> Task to complete
Count up the lines below in which the string "dirá" appears. The reply should be that number alone.

> Plain-text document sources

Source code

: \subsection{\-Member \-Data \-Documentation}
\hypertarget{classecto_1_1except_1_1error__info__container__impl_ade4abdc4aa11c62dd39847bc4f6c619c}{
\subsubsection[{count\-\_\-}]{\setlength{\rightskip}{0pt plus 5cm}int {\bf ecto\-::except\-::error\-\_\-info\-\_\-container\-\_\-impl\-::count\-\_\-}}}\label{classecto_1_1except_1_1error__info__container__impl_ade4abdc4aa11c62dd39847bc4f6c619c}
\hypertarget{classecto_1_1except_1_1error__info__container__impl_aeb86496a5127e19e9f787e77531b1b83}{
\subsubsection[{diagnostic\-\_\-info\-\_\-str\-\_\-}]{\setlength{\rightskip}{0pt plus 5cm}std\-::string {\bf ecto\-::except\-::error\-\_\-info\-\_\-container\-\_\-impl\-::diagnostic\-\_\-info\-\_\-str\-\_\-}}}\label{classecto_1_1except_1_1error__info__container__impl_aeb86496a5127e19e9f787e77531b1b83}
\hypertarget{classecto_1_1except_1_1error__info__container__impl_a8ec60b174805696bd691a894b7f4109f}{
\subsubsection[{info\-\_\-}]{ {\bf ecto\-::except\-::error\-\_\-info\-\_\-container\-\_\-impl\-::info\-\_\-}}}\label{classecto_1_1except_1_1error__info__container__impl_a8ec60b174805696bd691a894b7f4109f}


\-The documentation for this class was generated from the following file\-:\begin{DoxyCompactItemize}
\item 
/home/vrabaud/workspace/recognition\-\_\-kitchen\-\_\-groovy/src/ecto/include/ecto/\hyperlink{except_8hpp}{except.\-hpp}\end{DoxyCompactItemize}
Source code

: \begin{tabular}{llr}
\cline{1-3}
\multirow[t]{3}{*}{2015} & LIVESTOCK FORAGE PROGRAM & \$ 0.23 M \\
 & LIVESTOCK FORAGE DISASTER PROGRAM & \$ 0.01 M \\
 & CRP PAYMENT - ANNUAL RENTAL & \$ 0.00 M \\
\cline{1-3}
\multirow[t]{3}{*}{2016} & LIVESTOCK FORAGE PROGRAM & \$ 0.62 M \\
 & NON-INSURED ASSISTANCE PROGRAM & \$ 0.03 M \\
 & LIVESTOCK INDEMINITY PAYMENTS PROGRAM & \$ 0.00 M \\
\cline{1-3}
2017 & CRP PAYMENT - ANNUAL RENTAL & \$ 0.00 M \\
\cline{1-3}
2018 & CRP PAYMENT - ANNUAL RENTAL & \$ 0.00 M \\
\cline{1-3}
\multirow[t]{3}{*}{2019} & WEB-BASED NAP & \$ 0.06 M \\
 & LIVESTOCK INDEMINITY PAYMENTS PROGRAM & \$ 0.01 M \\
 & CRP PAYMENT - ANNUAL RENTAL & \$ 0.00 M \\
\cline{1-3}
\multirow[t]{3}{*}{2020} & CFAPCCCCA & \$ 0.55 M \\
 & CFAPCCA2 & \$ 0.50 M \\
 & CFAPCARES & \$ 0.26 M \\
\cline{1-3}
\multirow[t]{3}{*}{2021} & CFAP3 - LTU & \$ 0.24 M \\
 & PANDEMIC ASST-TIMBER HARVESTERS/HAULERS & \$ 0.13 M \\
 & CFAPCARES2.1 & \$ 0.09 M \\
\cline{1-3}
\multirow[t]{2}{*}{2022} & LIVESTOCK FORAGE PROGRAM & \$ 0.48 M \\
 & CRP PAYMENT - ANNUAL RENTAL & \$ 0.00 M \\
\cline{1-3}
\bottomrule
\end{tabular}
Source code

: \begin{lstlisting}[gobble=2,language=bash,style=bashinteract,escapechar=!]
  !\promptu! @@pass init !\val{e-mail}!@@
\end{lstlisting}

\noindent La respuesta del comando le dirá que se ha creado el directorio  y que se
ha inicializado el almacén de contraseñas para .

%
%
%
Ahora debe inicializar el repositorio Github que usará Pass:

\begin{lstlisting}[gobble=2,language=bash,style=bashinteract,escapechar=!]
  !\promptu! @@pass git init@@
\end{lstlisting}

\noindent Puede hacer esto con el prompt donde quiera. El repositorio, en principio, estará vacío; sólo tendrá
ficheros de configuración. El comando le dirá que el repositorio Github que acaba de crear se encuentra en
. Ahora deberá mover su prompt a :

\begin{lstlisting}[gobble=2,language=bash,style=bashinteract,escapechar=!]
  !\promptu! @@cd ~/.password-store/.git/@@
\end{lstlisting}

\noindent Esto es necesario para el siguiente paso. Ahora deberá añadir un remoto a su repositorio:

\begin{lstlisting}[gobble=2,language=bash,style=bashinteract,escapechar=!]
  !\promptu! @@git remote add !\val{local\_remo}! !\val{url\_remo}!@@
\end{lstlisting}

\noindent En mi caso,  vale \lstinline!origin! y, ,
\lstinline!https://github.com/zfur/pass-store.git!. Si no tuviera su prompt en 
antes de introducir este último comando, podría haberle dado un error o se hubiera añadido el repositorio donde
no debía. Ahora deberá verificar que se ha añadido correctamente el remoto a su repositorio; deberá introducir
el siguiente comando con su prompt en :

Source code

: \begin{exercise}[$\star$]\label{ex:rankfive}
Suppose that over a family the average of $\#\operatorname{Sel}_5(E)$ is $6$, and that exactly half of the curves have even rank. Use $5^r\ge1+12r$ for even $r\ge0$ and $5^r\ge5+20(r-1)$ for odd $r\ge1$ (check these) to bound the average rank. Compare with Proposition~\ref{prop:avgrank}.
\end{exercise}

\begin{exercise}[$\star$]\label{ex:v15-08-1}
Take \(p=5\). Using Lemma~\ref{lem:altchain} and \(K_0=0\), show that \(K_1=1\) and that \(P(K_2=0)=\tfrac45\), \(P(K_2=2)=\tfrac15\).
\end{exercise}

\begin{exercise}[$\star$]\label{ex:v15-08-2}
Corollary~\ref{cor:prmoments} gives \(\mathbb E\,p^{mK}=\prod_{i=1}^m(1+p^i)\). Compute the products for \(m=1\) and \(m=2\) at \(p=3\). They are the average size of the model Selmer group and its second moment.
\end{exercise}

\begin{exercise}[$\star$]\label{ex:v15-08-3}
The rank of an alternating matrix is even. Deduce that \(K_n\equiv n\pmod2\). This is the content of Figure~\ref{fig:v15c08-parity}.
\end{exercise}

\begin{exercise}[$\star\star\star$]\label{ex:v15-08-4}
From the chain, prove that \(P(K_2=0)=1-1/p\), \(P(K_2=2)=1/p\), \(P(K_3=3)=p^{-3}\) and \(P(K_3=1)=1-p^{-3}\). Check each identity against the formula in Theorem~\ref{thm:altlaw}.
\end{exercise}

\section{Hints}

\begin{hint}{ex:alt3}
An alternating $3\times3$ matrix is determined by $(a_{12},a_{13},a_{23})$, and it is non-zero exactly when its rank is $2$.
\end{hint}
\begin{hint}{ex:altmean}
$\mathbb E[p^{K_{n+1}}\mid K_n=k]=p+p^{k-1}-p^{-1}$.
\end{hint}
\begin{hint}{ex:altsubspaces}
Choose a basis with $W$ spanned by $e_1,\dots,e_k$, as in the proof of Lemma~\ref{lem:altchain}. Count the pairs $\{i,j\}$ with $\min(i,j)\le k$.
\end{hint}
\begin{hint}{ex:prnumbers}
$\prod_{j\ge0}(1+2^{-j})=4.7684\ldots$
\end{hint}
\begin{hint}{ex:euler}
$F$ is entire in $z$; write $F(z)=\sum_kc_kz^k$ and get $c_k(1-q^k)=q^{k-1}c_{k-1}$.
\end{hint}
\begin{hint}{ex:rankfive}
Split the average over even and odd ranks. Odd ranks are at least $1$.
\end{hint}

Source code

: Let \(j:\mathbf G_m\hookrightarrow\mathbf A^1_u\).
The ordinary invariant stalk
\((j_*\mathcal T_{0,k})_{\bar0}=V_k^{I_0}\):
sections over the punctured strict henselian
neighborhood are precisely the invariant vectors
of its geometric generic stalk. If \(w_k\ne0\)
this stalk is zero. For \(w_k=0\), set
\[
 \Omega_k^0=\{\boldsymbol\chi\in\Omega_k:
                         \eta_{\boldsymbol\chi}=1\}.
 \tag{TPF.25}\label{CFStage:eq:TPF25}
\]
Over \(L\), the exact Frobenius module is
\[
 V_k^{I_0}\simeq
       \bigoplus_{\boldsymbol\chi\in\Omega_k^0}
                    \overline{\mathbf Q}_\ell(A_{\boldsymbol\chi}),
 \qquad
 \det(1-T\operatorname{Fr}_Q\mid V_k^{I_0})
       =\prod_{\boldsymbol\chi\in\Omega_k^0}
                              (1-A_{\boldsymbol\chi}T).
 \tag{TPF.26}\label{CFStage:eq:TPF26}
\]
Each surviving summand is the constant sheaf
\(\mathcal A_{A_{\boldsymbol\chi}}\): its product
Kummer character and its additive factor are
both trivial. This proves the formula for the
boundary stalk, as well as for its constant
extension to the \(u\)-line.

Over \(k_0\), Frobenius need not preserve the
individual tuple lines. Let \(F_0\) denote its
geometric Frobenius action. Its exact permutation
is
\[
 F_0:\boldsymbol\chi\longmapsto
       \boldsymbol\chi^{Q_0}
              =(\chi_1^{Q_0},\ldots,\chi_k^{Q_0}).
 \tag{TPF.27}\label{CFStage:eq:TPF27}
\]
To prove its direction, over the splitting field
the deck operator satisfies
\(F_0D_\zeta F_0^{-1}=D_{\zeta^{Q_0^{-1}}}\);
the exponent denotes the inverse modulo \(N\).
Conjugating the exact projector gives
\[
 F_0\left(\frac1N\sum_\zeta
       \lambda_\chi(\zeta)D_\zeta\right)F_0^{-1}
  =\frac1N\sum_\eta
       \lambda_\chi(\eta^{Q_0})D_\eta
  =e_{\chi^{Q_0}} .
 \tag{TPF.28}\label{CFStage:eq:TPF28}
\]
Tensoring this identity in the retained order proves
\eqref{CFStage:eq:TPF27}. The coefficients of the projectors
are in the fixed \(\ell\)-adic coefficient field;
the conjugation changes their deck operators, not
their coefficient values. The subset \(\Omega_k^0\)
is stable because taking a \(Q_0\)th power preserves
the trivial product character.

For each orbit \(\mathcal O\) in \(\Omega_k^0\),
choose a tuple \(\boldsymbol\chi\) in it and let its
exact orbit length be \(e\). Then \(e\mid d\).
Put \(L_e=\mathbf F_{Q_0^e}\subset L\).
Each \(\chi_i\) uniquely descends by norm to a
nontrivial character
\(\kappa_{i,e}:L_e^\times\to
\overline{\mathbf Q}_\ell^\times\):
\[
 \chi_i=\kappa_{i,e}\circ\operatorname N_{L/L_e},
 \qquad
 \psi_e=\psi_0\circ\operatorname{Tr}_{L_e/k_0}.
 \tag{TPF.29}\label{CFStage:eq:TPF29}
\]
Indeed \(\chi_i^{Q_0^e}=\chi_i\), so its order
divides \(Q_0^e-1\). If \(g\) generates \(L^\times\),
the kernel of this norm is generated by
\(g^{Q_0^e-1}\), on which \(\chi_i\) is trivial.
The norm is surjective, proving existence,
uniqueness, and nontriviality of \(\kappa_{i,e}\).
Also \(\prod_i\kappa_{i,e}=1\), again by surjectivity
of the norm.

> Finished exercise
2